▸ **Material for this task**:
------------

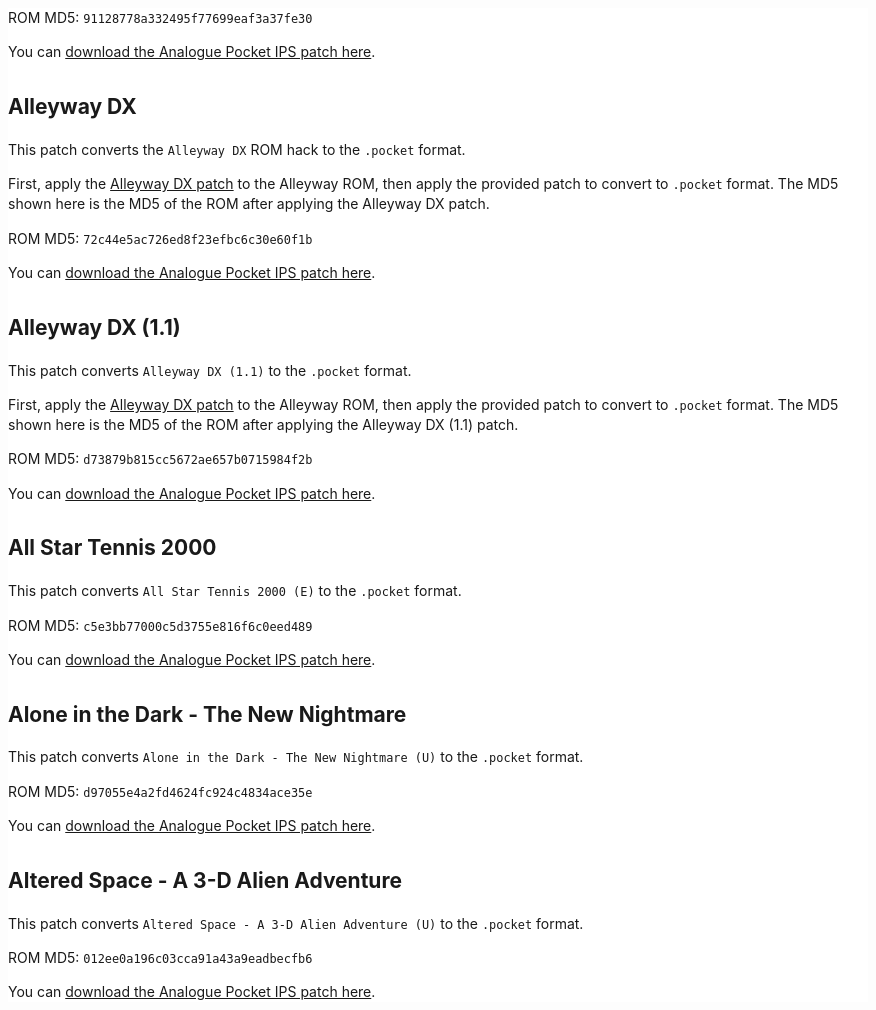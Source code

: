 ROM MD5: `91128778a332495f77699eaf3a37fe30`

You can [download the Analogue Pocket IPS patch here](https://github.com/JoseJX/analogue-pocket-patches/raw/main/Alleyway.ips).

## Alleyway DX

This patch converts the `Alleyway DX` ROM hack to the `.pocket` format.

First, apply the [Alleyway DX patch](https://www.romhacking.net/download/hacks/6510/) to the Alleyway ROM, then apply the provided patch to convert to `.pocket` format. The MD5 shown here is the MD5 of the ROM after applying the Alleyway DX patch.

ROM MD5: `72c44e5ac726ed8f23efbc6c30e60f1b`

You can [download the Analogue Pocket IPS patch here](https://github.com/JoseJX/analogue-pocket-patches/raw/main/AlleywayDX.ips).

## Alleyway DX (1.1)

This patch converts `Alleyway DX (1.1)` to the `.pocket` format.

First, apply the [Alleyway DX patch](https://www.romhacking.net/download/hacks/6510/) to the Alleyway ROM, then apply the provided patch to convert to `.pocket` format. The MD5 shown here is the MD5 of the ROM after applying the Alleyway DX (1.1) patch.

ROM MD5: `d73879b815cc5672ae657b0715984f2b`

You can [download the Analogue Pocket IPS patch here](https://github.com/JoseJX/analogue-pocket-patches/raw/main/AlleywayDx_1.1.ips).

## All Star Tennis 2000

This patch converts `All Star Tennis 2000 (E)` to the `.pocket` format.

ROM MD5: `c5e3bb77000c5d3755e816f6c0eed489`

You can [download the Analogue Pocket IPS patch here](https://github.com/JoseJX/analogue-pocket-patches/raw/main/AllStarTennis2000.ips).

## Alone in the Dark - The New Nightmare

This patch converts `Alone in the Dark - The New Nightmare (U)` to the `.pocket` format.

ROM MD5: `d97055e4a2fd4624fc924c4834ace35e`

You can [download the Analogue Pocket IPS patch here](https://github.com/JoseJX/analogue-pocket-patches/raw/main/AloneInTheDark.ips).

## Altered Space - A 3-D Alien Adventure

This patch converts `Altered Space - A 3-D Alien Adventure (U)` to the `.pocket` format.

ROM MD5: `012ee0a196c03cca91a43a9eadbecfb6`

You can [download the Analogue Pocket IPS patch here](https://github.com/JoseJX/analogue-pocket-patches/raw/main/AlteredSpace.ips).
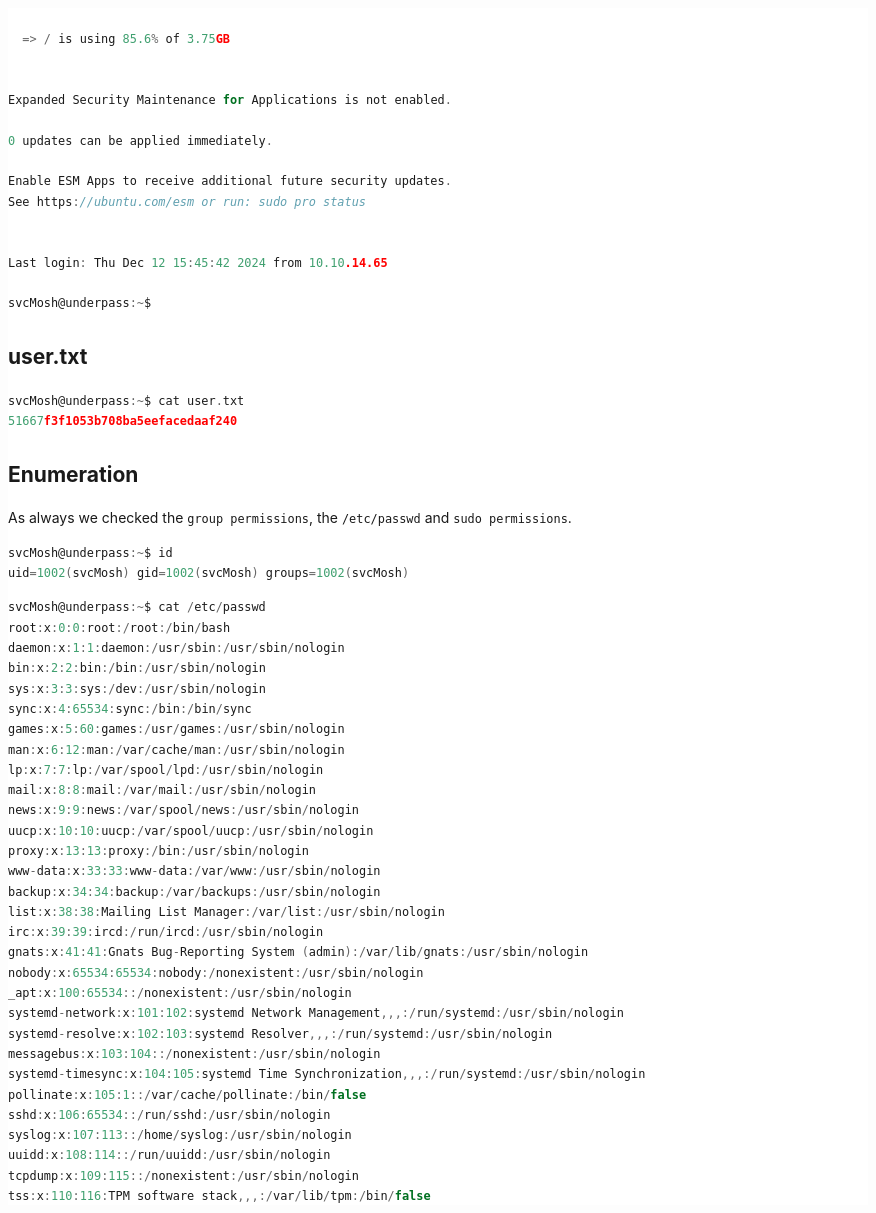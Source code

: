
 ```c

  => / is using 85.6% of 3.75GB


Expanded Security Maintenance for Applications is not enabled.

0 updates can be applied immediately.

Enable ESM Apps to receive additional future security updates.
See https://ubuntu.com/esm or run: sudo pro status


Last login: Thu Dec 12 15:45:42 2024 from 10.10.14.65

svcMosh@underpass:~$
```

## user.txt

```c
svcMosh@underpass:~$ cat user.txt 
51667f3f1053b708ba5eefacedaaf240
```

## Enumeration

As always we checked the `group permissions`, the `/etc/passwd` and `sudo permissions`.

```c
svcMosh@underpass:~$ id
uid=1002(svcMosh) gid=1002(svcMosh) groups=1002(svcMosh)
```

```c
svcMosh@underpass:~$ cat /etc/passwd
root:x:0:0:root:/root:/bin/bash
daemon:x:1:1:daemon:/usr/sbin:/usr/sbin/nologin
bin:x:2:2:bin:/bin:/usr/sbin/nologin
sys:x:3:3:sys:/dev:/usr/sbin/nologin
sync:x:4:65534:sync:/bin:/bin/sync
games:x:5:60:games:/usr/games:/usr/sbin/nologin
man:x:6:12:man:/var/cache/man:/usr/sbin/nologin
lp:x:7:7:lp:/var/spool/lpd:/usr/sbin/nologin
mail:x:8:8:mail:/var/mail:/usr/sbin/nologin
news:x:9:9:news:/var/spool/news:/usr/sbin/nologin
uucp:x:10:10:uucp:/var/spool/uucp:/usr/sbin/nologin
proxy:x:13:13:proxy:/bin:/usr/sbin/nologin
www-data:x:33:33:www-data:/var/www:/usr/sbin/nologin
backup:x:34:34:backup:/var/backups:/usr/sbin/nologin
list:x:38:38:Mailing List Manager:/var/list:/usr/sbin/nologin
irc:x:39:39:ircd:/run/ircd:/usr/sbin/nologin
gnats:x:41:41:Gnats Bug-Reporting System (admin):/var/lib/gnats:/usr/sbin/nologin
nobody:x:65534:65534:nobody:/nonexistent:/usr/sbin/nologin
_apt:x:100:65534::/nonexistent:/usr/sbin/nologin
systemd-network:x:101:102:systemd Network Management,,,:/run/systemd:/usr/sbin/nologin
systemd-resolve:x:102:103:systemd Resolver,,,:/run/systemd:/usr/sbin/nologin
messagebus:x:103:104::/nonexistent:/usr/sbin/nologin
systemd-timesync:x:104:105:systemd Time Synchronization,,,:/run/systemd:/usr/sbin/nologin
pollinate:x:105:1::/var/cache/pollinate:/bin/false
sshd:x:106:65534::/run/sshd:/usr/sbin/nologin
syslog:x:107:113::/home/syslog:/usr/sbin/nologin
uuidd:x:108:114::/run/uuidd:/usr/sbin/nologin
tcpdump:x:109:115::/nonexistent:/usr/sbin/nologin
tss:x:110:116:TPM software stack,,,:/var/lib/tpm:/bin/false
```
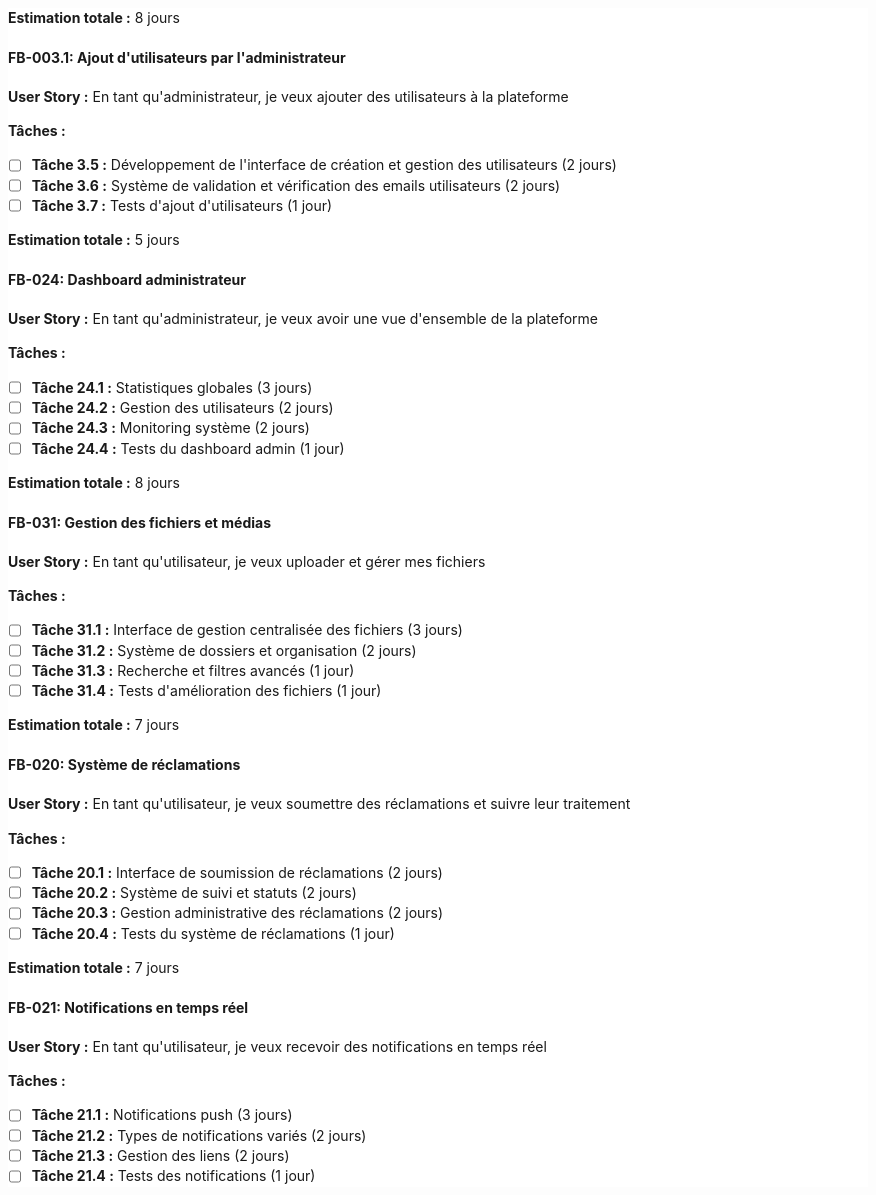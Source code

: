 **Estimation totale :** 8 jours

#### FB-003.1: Ajout d'utilisateurs par l'administrateur
**User Story :** En tant qu'administrateur, je veux ajouter des utilisateurs à la plateforme

**Tâches :**
- [ ] **Tâche 3.5 :** Développement de l'interface de création et gestion des utilisateurs (2 jours)
- [ ] **Tâche 3.6 :** Système de validation et vérification des emails utilisateurs (2 jours)
- [ ] **Tâche 3.7 :** Tests d'ajout d'utilisateurs (1 jour)

**Estimation totale :** 5 jours

#### FB-024: Dashboard administrateur
**User Story :** En tant qu'administrateur, je veux avoir une vue d'ensemble de la plateforme

**Tâches :**
- [ ] **Tâche 24.1 :** Statistiques globales (3 jours)
- [ ] **Tâche 24.2 :** Gestion des utilisateurs (2 jours)
- [ ] **Tâche 24.3 :** Monitoring système (2 jours)
- [ ] **Tâche 24.4 :** Tests du dashboard admin (1 jour)

**Estimation totale :** 8 jours

#### FB-031: Gestion des fichiers et médias
**User Story :** En tant qu'utilisateur, je veux uploader et gérer mes fichiers

**Tâches :**
- [ ] **Tâche 31.1 :** Interface de gestion centralisée des fichiers (3 jours)
- [ ] **Tâche 31.2 :** Système de dossiers et organisation (2 jours)
- [ ] **Tâche 31.3 :** Recherche et filtres avancés (1 jour)
- [ ] **Tâche 31.4 :** Tests d'amélioration des fichiers (1 jour)

**Estimation totale :** 7 jours

#### FB-020: Système de réclamations
**User Story :** En tant qu'utilisateur, je veux soumettre des réclamations et suivre leur traitement

**Tâches :**
- [ ] **Tâche 20.1 :** Interface de soumission de réclamations (2 jours)
- [ ] **Tâche 20.2 :** Système de suivi et statuts (2 jours)
- [ ] **Tâche 20.3 :** Gestion administrative des réclamations (2 jours)
- [ ] **Tâche 20.4 :** Tests du système de réclamations (1 jour)

**Estimation totale :** 7 jours

#### FB-021: Notifications en temps réel
**User Story :** En tant qu'utilisateur, je veux recevoir des notifications en temps réel

**Tâches :**
- [ ] **Tâche 21.1 :** Notifications push (3 jours)
- [ ] **Tâche 21.2 :** Types de notifications variés (2 jours)
- [ ] **Tâche 21.3 :** Gestion des liens (2 jours)
- [ ] **Tâche 21.4 :** Tests des notifications (1 jour)
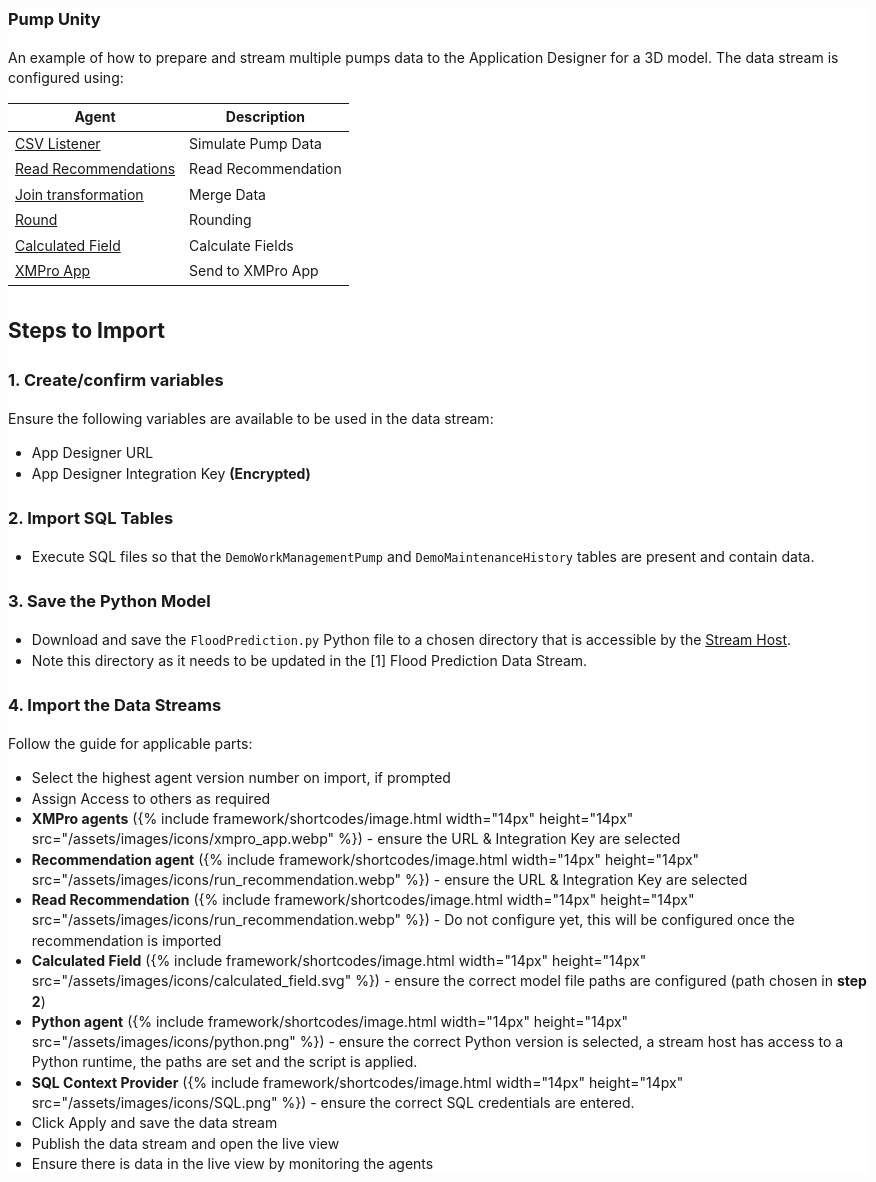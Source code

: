 

### Pump Unity

An example of how to prepare and stream multiple pumps data to the Application Designer for a 3D model. The data stream is configured using: 

| Agent                                                              | Description                                            |
| ------------------------------------------------------------------ | ------------------------------------------------------ |
| [CSV Listener](https://xmpro.gitbook.io/csv/)                      | Simulate Pump Data                                     |
| [Read Recommendations](https://xmpro.gitbook.io/read-recommendation/) | Read Recommendation                                 |
| [Join transformation](https://xmpro.gitbook.io/join/)              | Merge Data                                             |
| [Round](https://xmpro.gitbook.io/rounding/)                        | Rounding                                               |
| [Calculated Field](https://xmpro.gitbook.io/calculated-field/)     | Calculate Fields                                       |
| [XMPro App](https://xmpro.gitbook.io/xmpro-app/)                   | Send to XMPro App                                      |




## Steps to Import

### 1. Create/confirm variables
Ensure the following variables are available to be used in the data stream:
- App Designer URL
- App Designer Integration Key <strong>(Encrypted)</strong>


### 2. Import SQL Tables
- Execute SQL files so that the `DemoWorkManagementPump` and `DemoMaintenanceHistory` tables are present and contain data.

### 3. Save the Python Model 
- Download and save the <code>FloodPrediction.py</code> Python file to a chosen directory that is accessible by the [Stream Host](https://documentation.xmpro.com/concepts/collection).
- Note this directory as it needs to be updated in the [1] Flood Prediction Data Stream.


### 4. Import the Data Streams
Follow the guide for applicable parts:
- Select the highest agent version number on import, if prompted
- Assign Access to others as required
- <strong>XMPro agents</strong> ({% include framework/shortcodes/image.html width="14px" height="14px" src="/assets/images/icons/xmpro_app.webp" %}) - ensure the URL & Integration Key are selected
- <strong>Recommendation agent</strong> ({% include framework/shortcodes/image.html width="14px" height="14px" src="/assets/images/icons/run_recommendation.webp" %}) - ensure the URL & Integration Key are selected
- <strong>Read Recommendation</strong> ({% include framework/shortcodes/image.html width="14px" height="14px" src="/assets/images/icons/run_recommendation.webp" %}) - Do not configure yet, this will be configured once the recommendation is imported
- <strong>Calculated Field</strong> ({% include framework/shortcodes/image.html width="14px" height="14px" src="/assets/images/icons/calculated_field.svg" %}) - ensure the correct model file paths are configured (path chosen in __step 2__)
- <strong>Python agent</strong> ({% include framework/shortcodes/image.html width="14px" height="14px" src="/assets/images/icons/python.png" %}) - ensure the correct Python version is selected, a stream host has access to a Python runtime, the paths are set and the script is applied.
- <strong>SQL Context Provider</strong> ({% include framework/shortcodes/image.html width="14px" height="14px" src="/assets/images/icons/SQL.png" %}) - ensure the correct SQL credentials are entered.
- Click Apply and save the data stream
- Publish the data stream and open the live view
- Ensure there is data in the live view by monitoring the agents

------------

▸ **Required action**:
Reproduce exactly the section above that begins at the line containing "- [ ] **Tâche 24.3" and ends at the line containing "- [ ] **Tâche 20.1", leaving out all other lines.

▸ **Response for this exercise**:
- [ ] **Tâche 24.3 :** Monitoring système (2 jours)
- [ ] **Tâche 24.4 :** Tests du dashboard admin (1 jour)

**Estimation totale :** 8 jours

#### FB-031: Gestion des fichiers et médias
**User Story :** En tant qu'utilisateur, je veux uploader et gérer mes fichiers

**Tâches :**
- [ ] **Tâche 31.1 :** Interface de gestion centralisée des fichiers (3 jours)
- [ ] **Tâche 31.2 :** Système de dossiers et organisation (2 jours)
- [ ] **Tâche 31.3 :** Recherche et filtres avancés (1 jour)
- [ ] **Tâche 31.4 :** Tests d'amélioration des fichiers (1 jour)

**Estimation totale :** 7 jours

#### FB-020: Système de réclamations
**User Story :** En tant qu'utilisateur, je veux soumettre des réclamations et suivre leur traitement

**Tâches :**
- [ ] **Tâche 20.1 :** Interface de soumission de réclamations (2 jours)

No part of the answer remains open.